Com alguma ingenuidade pensamos sempre, com mais ou menos variantes, coisas deste género: desta é que vai ser! Vou cumprir as metas que tracei! Vou conseguir realizar velhos sonhos! Vou alcançar a desejada estabilidade profissional! Vou arriscar e ganhar! Vou cortar relações com todos aqueles que só se lembram de mim quando precisam e porque precisam! Vou fazer um detox mental! Vou, finalmente, escrever o livro que ando há anos a adiar! Vou ter perfeitamente em dia as listas de leituras, séries televisivas e filmes! Vou disciplinar-me e não trazer trabalho para casa, libertando mais tempo para estar com a família e amigos! Vou reaproximar-me de familiares e amigos que tenho negligenciado em atenção! Vou retomar contacto com aqueles amigos da faculdade que, há anos, não vejo!

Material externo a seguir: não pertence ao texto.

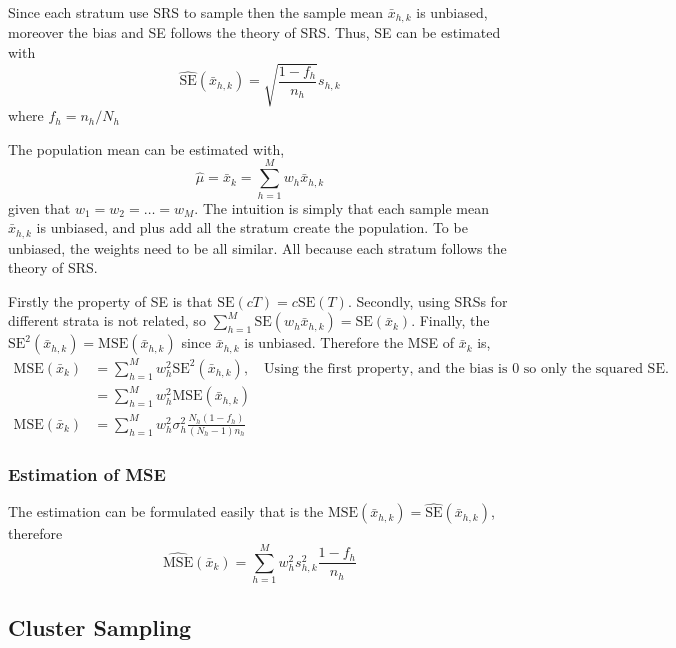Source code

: Since each stratum use SRS to sample then the sample mean $\bar{x}_{h,k}$ is unbiased, moreover the bias and SE follows the theory of SRS. Thus, SE can be estimated with
\begin{equation}
    \hat{\mathrm{SE}}(\bar{x}_{h,k})=\sqrt{\frac{1-f_h}{n_h}}s_{h,k}
\end{equation}
where $f_h=n_h/N_h$

The population mean can be estimated with,
\begin{equation}
    \hat{\mu}=\bar{x}_{k}=\sum_{h=1}^{M}w_h\bar{x}_{h,k}
\end{equation}
given that $w_1=w_2=\ldots=w_M$. The intuition is simply that each sample mean $\bar{x}_{h,k}$ is unbiased, and plus add all the stratum create the population. To be unbiased, the weights need to be all similar. All because each stratum follows 
the theory of SRS.

Firstly the property of SE is that $\mathrm{SE}(cT)=c\mathrm{SE}(T)$. Secondly, using SRSs for different strata is not related, so $\sum^M_{h=1}\mathrm{SE}(w_h\bar{x}_{h,k})=\mathrm{SE}(\bar{x}_k)$. Finally, the 
$\mathrm{SE}^2(\bar{x}_{h,k})=\mathrm{MSE}(\bar{x}_{h,k})$ since $\bar{x}_{h,k}$ is unbiased. Therefore the MSE of $\bar{x}_k$ is,
\begin{equation}
    \begin{aligned}
        \mathrm{MSE}(\bar{x}_k)&=\sum_{h=1}^{M}w^2_h\mathrm{SE}^2(\bar{x}_{h,k}),\quad\text{Using the first property, and the bias is 0 so only the squared SE.}\\
        &=\sum_{h=1}^{M}w^2_h\mathrm{MSE}(\bar{x}_{h,k})\\
        \mathrm{MSE}(\bar{x}_k)&=\sum_{h=1}^{M}w^2_h\sigma^2_h\frac{N_h(1-f_h)}{(N_h-1)n_h}
    \end{aligned}
\end{equation}
\subsubsection{Estimation of MSE}
The estimation can be formulated easily that is the $\mathrm{MSE}(\bar{x}_{h,k})=\hat{\mathrm{SE}}(\bar{x}_{h,k})$, therefore
\begin{equation}
    \hat{\mathrm{MSE}}(\bar{x}_k)=\sum_{h=1}^{M}w^2_hs^2_{h,k}\frac{1-f_h}{n_h}
\end{equation}

\subsection{Cluster Sampling}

Certamente, numa lista tão extensa, vamos acreditar que algumas das metas podem e vão ser alcançadas, mas nunca porque as planeámos ou porque tenhamos em mãos o mágico comando à distância que permite, com uma simples pressão no botão certo, controlar a nossa vida, a nossa disponibilidade, a conjuntura familiar, relacional e profissional de cada um de nós,
Nunca vamos conseguir libertar-nos da pressão e do ritmo vertiginoso de vida que a sociedade, e nós que nela estamos inseridos, imprimimos às nossas pobres existências.
Diariamente, um cruel e perverso determinismo sobrepõe-se e asfixia o nosso livre arbítrio, leva-nos a aceitar, em regime de voluntariado à força, as regras do socialmente correcto (coisas tão banais como aceitar a mudança da hora, cumprimentar quem connosco se cruza na rua, sorrir em público e calar a angústia que possa oprimir-nos porque "chorar é feio", evitar contestar algumas instituições, mesmo quando falham redondamente, porque podemos sofrer retaliações, atender o telemóvel ou abrir a porta quando a campainha começa a retinir no exacto momento em que nos sentámos no sofá com o nosso livro do momento na mão).
Fica-me a assombrar a eterna dúvida: valerá a pena mudar de ano? Ou mudar pode piorar mais o contexto actual?
Devíamos ter o direito de optar por deixar ou não que os anos passem. Eu continuo a achar que o ano novo é a parte ilusória e visível de uma conspiração obscura onde tudo o que pagamos aumenta e, consequentemente, o pouco que ganhamos diminui.
A ilusão está em, inevitavelmente, reunirmos em nós as forças da esperança de que tudo melhore e mude. Ou muito me engano, ou tudo tende a mudar, sim, para pior, pelo menos à partida (assim de repente, vão subir os combustíveis, o preço dos transportes, a conta da luz, a conta da água, vivemos num país onde a expressão "Estado de Direito Democrático" é letra morta, pelo menos no que diz respeito à prática de diversas profissões liberais, e já agora também gostaria de perceber o que se entende hoje por "profissão liberal") o problema é que só saberemos quando estivermos a olhar para trás no habitual balanço do que passou.
Em suma, controlamos tão pouco ou nada as teias que tecem o nosso destino, que livre, livre, e por enquanto também isento de tributação fiscal, só o nosso pensamento, e a nossa capacidade de evasão através de actividades que nos permitam manter o equilíbrio psicológico num pais tão sui generis como o nosso (e sui generis nem sempre pelos melhores motivos).
Sonhar, desejar, projectar podem ser soluções, quanto à concretização, só o tempo o dirá!
Ousem sonhar e, já agora, Feliz Ano Novo!